After the end of the Cold War an international consensus rapidly emerged on the need for new and more effective instruments for promoting and protecting human rights in Africa. Not only did the democratisation processes spurred by the popular struggles against authoritarian one-party regimes usher in a new commitment to human rights on the continent, but Western donors, finally freed from Cold War strategic considerations, started conditioning the disbursement of their development assistance to the respect for democratic practices, the rule of law and human rights.

Together with national actors and foreign donors, African continental and regional organisations since the early 1990s have been trying to promote democracy and human rights on the continent.

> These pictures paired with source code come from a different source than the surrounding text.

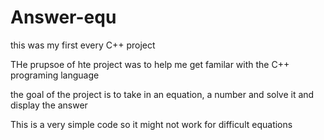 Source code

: # Answer-equ

this was my first every C++ project 

THe prupsoe of hte project was to help me get familar with the C++ programing language 

the goal of the project is to take in an equation, a number and solve it and display the  answer 


This is a very simple code so it might not work for difficult equations
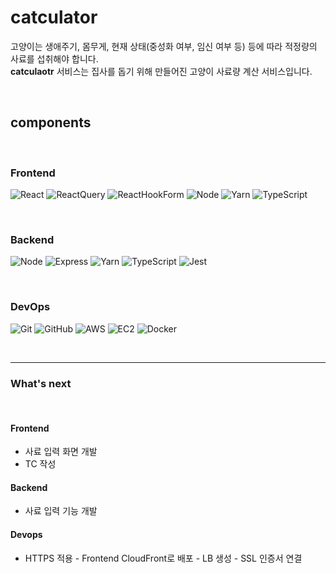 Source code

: # catculator

고양이는 생애주기, 몸무게, 현재 상태(중성화 여부, 임신 여부 등) 등에 따라 적정량의 사료를 섭취해야 합니다. </br>
**catculaotr** 서비스는 집사를 돕기 위해 만들어진 고양이 사료량 계산 서비스입니다.

</br>

## components

</br>

### Frontend

![React](https://img.shields.io/badge/react-18.2.0-61DAFB?logo=React)
![ReactQuery](https://img.shields.io/badge/reactquery-3.39.3-FF4154?logo=ReactQuery)
![ReactHookForm](https://img.shields.io/badge/reacthookform-7.43.0-EC5990?logo=ReactHookForm)
![Node](https://img.shields.io/badge/nodejs-18.12.1-339933?logo=node.js)
![Yarn](https://img.shields.io/badge/yarn-3.3.1-2C8EBB?logo=yarn)
![TypeScript](https://img.shields.io/badge/typescript-faf9f8?logo=typescript)

</br>

### Backend

![Node](https://img.shields.io/badge/nodejs-18.12.1-339933?logo=node.js)
![Express](https://img.shields.io/badge/express-4.18.2-000?logo=express)
![Yarn](https://img.shields.io/badge/yarn-3.3.1-2C8EBB?logo=yarn)
![TypeScript](https://img.shields.io/badge/typescript-faf9f8?logo=typescript)
![Jest](https://img.shields.io/badge/jest-29.3.1-C21325?logo=jest)

</br>

### DevOps

![Git](https://img.shields.io/badge/Git-000000?logo=git)
![GitHub](https://img.shields.io/badge/GitHub-181717?logo=github)
![AWS](https://img.shields.io/badge/AWS-232F3E?logo=amazonaws)
![EC2](https://img.shields.io/badge/EC2-000000?logo=amazonec2)
![Docker](https://img.shields.io/badge/docker-latest-2496ED?logo=docker)

<br />
<hr/>

### What's next

<br />

#### Frontend

- 사료 입력 화면 개발
- TC 작성

#### Backend

- 사료 입력 기능 개발

#### Devops

- HTTPS 적용 - Frontend CloudFront로 배포 - LB 생성 - SSL 인증서 연결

However, their efforts did not live up to expectations, as they often proved ineffective. This outcome has often been explained in the academic literature as a consequence of African leaders' reluctance to openly criticise their fellow heads of state and set a dangerous precedent that could later backfire on them (Hope 2006).

This article aims to offer an original contribution to the debate on the role African regional organisations have been playing in the promotion of democratic practices and respect for human rights in Sub-Saharan Africa after the end of the Cold War, through an analysis of the Southern Africa Development Community (SADC) policy towards the crisis in Zimbabwe. The article shows that SADC efforts aimed at restoring democracy and putting an end to human rights abuses in Zimbabwe were critically hampered by the history of political antagonism among Southern African governments, and by SADC's inability to draw a clear distinction between respect for human rights and the promotion of a neoliberal strategy of economic development. Thus, SADC diplomatic efforts were caught between the demagogic rhetoric of an authoritarian regime that, under the pretext of pursuing social justice, has ruthlessly kept the reins of powers in its own hands, and an international consensus that considers human rights as instrumental to the implementation of a neoliberal development paradigm. Having embraced this consensus, SADC not only deprived itself of the political instruments necessary to help redress the deep economic and social inequalities rooted in Southern Africa's history of colonial exploitation, but, as the analysis of its policy towards the crisis in Zimbabwe shows, also undermined its own efforts aimed at upholding human rights in the region.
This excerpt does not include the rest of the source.